This summer, two presidential candidates announced college affordability proposals in order to reign in college costs and reduce student loan debt. Bernie Sanders’ plan would essentially tax the rich to subsidize tuition at public colleges. Sanders’ plan would cost an estimated $70 billion and would eliminate tuition at all public 2- and 4-year colleges and universities. Hillary Clinton recently proposed a plan that would incentivize states to invest in higher education and implement low and no tuition policies at public institutions.
As a student myself, I am navigating my second round of loan debt. I paid off my undergraduate loans just a couple years ago. Now as a doctoral student I’ve managed to amass more debt in one year than I accumulated through my Bachelor’s and Master’s degrees combined. The times, they are a’ changin’.
But I propose that our student loan debt issues as a nation are not as bad as we like to make them sound, and to the degree that loan debt is a real problem, it disproportionately affects those already least able to pay their loans back.
The average student loan debt among 2015 college graduates who took loans was just north of $35,000, an amount that has nearly doubled since 2000. That is a lot of money, no matter how you slice it.
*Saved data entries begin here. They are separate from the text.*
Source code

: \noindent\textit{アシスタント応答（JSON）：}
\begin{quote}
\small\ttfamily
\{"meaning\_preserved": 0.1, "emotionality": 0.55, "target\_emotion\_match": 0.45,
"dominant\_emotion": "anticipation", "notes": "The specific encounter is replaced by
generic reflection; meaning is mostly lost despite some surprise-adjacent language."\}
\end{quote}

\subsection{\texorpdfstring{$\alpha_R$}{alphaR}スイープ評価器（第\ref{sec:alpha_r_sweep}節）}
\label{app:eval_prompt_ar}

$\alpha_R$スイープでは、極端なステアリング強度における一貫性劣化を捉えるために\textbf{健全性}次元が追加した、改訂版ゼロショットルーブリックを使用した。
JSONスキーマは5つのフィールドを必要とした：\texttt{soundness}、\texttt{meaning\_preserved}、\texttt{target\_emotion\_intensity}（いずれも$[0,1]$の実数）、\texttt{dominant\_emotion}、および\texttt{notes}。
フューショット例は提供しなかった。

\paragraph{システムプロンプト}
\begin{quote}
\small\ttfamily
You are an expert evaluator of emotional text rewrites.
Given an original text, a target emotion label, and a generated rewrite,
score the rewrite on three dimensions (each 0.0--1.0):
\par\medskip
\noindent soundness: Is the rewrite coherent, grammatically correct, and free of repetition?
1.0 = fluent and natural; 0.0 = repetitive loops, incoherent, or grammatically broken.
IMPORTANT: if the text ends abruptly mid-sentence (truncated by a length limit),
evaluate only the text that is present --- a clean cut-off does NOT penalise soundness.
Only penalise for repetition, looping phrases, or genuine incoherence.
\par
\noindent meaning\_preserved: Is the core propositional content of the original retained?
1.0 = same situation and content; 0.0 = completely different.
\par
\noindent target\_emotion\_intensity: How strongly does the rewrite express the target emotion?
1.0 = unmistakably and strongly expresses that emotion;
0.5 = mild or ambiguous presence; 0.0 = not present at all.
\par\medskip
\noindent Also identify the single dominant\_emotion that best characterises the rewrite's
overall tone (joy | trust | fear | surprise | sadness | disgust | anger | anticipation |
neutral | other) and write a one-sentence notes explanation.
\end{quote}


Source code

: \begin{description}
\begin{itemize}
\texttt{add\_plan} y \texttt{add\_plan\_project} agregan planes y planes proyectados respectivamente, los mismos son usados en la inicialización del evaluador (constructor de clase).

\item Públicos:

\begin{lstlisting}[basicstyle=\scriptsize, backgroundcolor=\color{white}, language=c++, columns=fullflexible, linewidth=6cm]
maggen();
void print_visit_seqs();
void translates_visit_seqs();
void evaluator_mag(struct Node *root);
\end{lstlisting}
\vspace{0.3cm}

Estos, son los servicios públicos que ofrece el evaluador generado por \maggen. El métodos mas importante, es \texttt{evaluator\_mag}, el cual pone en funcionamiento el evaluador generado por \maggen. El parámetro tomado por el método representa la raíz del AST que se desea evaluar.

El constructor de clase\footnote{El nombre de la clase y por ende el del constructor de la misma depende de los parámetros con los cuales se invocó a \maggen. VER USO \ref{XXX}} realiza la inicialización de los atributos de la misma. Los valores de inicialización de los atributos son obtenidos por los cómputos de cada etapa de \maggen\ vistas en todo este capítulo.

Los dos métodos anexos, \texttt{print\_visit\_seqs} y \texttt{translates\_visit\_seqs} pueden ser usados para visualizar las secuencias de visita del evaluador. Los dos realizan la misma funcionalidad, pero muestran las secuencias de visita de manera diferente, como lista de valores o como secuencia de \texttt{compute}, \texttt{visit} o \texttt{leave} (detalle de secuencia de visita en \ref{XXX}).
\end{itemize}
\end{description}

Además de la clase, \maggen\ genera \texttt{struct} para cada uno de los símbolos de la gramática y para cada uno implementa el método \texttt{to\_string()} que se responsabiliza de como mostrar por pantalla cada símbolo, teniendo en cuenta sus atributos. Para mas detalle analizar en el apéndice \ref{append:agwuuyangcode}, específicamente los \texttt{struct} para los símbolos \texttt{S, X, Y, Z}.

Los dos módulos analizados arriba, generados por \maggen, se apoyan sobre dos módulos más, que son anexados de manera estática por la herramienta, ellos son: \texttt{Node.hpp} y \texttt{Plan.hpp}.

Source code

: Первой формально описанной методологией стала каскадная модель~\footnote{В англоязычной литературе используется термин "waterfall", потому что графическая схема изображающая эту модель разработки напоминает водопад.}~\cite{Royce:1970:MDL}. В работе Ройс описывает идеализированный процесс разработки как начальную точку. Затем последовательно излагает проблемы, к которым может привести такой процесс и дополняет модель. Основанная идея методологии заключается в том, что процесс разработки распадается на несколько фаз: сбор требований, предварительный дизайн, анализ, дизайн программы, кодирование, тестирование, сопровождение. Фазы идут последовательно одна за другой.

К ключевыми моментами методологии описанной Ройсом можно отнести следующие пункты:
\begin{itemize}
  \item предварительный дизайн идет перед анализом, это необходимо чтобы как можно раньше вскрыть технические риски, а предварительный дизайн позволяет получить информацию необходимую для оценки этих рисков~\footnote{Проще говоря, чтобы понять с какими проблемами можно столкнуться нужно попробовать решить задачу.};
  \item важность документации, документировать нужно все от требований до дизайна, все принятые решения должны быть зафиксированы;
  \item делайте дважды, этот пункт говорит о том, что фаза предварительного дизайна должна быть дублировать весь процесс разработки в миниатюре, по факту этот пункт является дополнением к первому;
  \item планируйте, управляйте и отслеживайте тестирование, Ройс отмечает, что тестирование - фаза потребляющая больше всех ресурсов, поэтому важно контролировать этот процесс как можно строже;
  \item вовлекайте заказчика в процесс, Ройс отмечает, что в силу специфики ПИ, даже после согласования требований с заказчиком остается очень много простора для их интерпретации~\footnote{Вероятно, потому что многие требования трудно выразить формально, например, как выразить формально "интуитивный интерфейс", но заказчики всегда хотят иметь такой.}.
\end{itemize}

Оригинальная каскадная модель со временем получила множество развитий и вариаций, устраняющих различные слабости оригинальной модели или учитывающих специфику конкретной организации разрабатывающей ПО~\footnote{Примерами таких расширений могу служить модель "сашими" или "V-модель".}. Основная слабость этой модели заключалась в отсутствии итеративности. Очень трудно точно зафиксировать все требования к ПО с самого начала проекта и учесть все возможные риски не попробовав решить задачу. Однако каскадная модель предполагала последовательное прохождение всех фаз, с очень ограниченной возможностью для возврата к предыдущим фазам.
But context is critical. Nearly half of all American households carry a monthly credit card balance, and they have nearly $16,000 in credit card debt each, on average. A new car, on average, costs over $33,500. It was recently estimated that it costs nearly $250,000 to raise a child to age 18.
Average student loan debt is not too dissimilar from the indebtedness of buying a new car. College will cost you about twice what the average family carries in credit card debt, but the returns on a college education are much better than on your credit card bill. And getting through college, it turns out, is a relative bargain compared to the nearly $55,000 it costs to raise a student for any other four years of their life. All that, and student loans offer much more flexible repayment options.
But I can’t be totally starry-eyed. There is a problem with student debt. A greater percentage of students are taking loans every year. In the class of 2015, over 70% of students took loans, up about 7% in the last decade. As student loan debt increases, so too does diversity on America’s college campuses. In 1976, 84% of all American college students were white. In 2014, white students accounted for under 60% of college students. Increasing numbers of women and returning or non-traditional students also are attending college today.
Taken together, it appears that it’s not college students in general who are suffering through this debt crisis, but historically underrepresented students, and economically disadvantaged students in particular. Federal Reserve Bank data show that the students most likely to default on their loans are not those with the most debt, but those with the least. Students with under $5,000 in loan debt were the most likely to default, even compared to those with $100,000+ in debt (who were the least likely to default!)
Debt is part of the American way of life. It should not be a surprise that we would expect students to invest in their education. But the growth in both percentage of students taking loans and the average amount of accumulated debt should be understood as more than a coincidence as our campuses diversify. Straddling these students with increasing levels of debt basically amounts to building our campuses on the backs of those least able to pay. It may not be criminal, but if nothing else motivates us to make college more affordable, perhaps our consciences will.